Inquiétude, tension, frustration, colère aussi dans le rang des 91 salariés. La Papeterie de Bègles devrait fermer ses portes dans les prochaines semaines. A la suite de l'annonce, le 5 octobre 2020, du désengagement d'Etex, propriétaire du site depuis 2011, aucun repreneur n'a déposé d'offre dans le temps imparti, c'est-dire avant le 15 janvier 2021. Les négociations prévues dans le cadre du plan de sauvegarde de l'emploi (PSE) sont donc en cours.

"349 entreprises et fonds industriels spécialisés en France comme à l'international ont été approchés dans le secteur de la papeterie et du recyclage, il y a eu des lettres d'intention mais sans garantie de l'emploi, et au final pas d'offre ferme", confirme à La Tribune Ugo Silveira, directeur du site.

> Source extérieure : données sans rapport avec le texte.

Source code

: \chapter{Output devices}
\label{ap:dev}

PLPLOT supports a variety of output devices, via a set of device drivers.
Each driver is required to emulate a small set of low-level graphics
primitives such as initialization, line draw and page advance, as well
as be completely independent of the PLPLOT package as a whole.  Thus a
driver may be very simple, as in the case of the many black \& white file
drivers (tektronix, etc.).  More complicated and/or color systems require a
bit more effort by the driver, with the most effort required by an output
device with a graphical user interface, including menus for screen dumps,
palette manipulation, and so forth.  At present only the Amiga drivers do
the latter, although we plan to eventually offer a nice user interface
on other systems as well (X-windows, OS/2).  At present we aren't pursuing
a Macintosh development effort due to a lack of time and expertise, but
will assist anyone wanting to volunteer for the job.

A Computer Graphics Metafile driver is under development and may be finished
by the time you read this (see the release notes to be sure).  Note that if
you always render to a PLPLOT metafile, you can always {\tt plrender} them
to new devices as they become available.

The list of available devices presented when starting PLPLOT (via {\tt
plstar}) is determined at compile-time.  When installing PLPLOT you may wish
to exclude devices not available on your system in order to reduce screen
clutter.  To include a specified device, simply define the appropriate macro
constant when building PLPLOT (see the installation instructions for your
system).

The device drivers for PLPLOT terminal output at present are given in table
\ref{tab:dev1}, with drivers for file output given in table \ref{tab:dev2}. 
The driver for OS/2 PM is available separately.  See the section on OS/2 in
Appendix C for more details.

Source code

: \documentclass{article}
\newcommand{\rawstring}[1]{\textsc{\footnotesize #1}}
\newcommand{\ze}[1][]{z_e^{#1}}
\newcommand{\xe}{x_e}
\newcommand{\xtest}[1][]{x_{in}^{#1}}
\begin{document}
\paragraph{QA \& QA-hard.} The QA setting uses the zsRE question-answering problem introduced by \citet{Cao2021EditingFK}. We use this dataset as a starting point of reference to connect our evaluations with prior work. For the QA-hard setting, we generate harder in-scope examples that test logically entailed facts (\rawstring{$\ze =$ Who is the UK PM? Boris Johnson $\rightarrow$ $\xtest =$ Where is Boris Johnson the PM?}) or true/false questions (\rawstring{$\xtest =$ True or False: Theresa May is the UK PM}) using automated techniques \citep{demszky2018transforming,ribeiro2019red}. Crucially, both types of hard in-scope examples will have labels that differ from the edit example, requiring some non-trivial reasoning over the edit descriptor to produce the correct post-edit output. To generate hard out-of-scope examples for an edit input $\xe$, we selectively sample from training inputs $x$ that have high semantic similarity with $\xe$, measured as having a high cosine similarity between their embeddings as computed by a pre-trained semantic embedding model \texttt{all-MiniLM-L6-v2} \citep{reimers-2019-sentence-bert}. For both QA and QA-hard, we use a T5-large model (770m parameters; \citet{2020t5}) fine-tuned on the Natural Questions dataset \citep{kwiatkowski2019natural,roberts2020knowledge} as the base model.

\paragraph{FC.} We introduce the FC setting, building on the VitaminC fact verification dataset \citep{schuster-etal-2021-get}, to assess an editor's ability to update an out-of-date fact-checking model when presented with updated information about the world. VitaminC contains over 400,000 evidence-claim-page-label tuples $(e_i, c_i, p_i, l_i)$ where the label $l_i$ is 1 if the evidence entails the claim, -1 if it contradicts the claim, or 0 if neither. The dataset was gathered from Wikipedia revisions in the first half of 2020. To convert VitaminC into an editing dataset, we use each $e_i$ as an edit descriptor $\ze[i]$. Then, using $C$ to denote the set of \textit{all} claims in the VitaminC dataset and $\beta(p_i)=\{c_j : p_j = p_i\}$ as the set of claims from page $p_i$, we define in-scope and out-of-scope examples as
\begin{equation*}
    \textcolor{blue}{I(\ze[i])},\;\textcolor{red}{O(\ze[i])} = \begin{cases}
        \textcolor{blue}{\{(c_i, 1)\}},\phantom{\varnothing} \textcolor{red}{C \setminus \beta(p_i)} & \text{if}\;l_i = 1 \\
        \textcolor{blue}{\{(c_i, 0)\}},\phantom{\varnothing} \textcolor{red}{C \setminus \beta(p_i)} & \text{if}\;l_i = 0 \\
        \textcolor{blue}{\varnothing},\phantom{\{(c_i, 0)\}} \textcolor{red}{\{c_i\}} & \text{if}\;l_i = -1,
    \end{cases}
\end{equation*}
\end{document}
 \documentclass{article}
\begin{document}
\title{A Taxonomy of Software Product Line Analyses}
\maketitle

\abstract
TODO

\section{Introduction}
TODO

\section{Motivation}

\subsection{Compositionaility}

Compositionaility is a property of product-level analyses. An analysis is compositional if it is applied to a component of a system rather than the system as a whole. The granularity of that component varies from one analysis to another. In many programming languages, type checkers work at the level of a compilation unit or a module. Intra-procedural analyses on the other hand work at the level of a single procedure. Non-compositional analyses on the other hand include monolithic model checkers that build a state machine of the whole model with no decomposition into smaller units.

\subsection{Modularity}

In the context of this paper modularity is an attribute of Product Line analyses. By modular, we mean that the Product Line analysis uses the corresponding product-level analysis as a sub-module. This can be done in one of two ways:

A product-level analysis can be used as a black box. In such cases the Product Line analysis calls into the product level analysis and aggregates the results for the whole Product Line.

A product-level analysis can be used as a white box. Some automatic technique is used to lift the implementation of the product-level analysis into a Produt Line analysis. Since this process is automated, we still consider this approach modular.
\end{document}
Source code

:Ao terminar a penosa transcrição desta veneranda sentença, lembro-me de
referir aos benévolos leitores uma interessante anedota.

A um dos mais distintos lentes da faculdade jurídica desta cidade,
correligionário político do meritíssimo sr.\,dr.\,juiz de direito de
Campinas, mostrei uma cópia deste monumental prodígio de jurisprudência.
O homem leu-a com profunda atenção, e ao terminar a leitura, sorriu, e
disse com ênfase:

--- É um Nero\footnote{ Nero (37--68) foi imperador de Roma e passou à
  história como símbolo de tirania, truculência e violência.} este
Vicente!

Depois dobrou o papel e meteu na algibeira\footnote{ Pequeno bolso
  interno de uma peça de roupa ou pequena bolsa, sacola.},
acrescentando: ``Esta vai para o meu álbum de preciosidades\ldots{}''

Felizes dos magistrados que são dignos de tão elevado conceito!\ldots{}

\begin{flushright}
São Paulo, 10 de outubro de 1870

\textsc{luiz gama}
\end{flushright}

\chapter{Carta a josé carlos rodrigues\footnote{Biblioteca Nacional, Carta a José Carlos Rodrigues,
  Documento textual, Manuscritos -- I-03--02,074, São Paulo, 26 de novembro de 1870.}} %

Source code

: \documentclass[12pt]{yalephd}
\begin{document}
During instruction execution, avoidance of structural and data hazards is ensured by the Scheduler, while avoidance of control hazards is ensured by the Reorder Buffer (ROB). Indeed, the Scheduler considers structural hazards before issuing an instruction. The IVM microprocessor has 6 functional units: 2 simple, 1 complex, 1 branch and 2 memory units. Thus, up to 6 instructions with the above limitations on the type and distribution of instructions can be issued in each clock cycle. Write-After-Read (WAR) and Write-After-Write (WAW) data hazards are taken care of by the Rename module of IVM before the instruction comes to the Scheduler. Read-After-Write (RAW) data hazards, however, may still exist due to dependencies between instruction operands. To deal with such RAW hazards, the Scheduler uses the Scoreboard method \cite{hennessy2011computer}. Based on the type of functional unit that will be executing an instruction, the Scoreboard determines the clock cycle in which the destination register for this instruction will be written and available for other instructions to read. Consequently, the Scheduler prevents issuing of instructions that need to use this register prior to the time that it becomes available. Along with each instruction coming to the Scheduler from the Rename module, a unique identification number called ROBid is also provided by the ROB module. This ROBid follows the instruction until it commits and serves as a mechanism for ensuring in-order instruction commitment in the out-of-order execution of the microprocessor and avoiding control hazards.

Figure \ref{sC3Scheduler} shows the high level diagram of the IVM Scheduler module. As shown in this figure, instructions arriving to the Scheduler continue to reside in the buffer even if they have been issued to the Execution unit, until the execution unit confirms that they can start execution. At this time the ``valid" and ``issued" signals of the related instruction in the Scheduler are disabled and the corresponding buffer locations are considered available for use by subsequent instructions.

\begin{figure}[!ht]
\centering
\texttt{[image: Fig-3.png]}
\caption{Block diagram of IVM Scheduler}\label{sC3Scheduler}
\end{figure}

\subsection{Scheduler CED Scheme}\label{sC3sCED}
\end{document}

En revanche, la piste de la réindustrialisation est explorée. La direction et les représentants du personnel confirment qu'un dossier est à l'étude pour un projet qui verrait le jour dans 24 à 36 mois. L'occasion pour le maire de Bègles de rappeler que la ville comme l'Etablissement public d'aménagement (EPA) Bordeaux Euratlantique souhaitent pérenniser l'emploi et l'industrie en cœur de ville. "L'avenir des villes, c'est la mixité fonctionnelle", insiste Clément Rossignol Puech.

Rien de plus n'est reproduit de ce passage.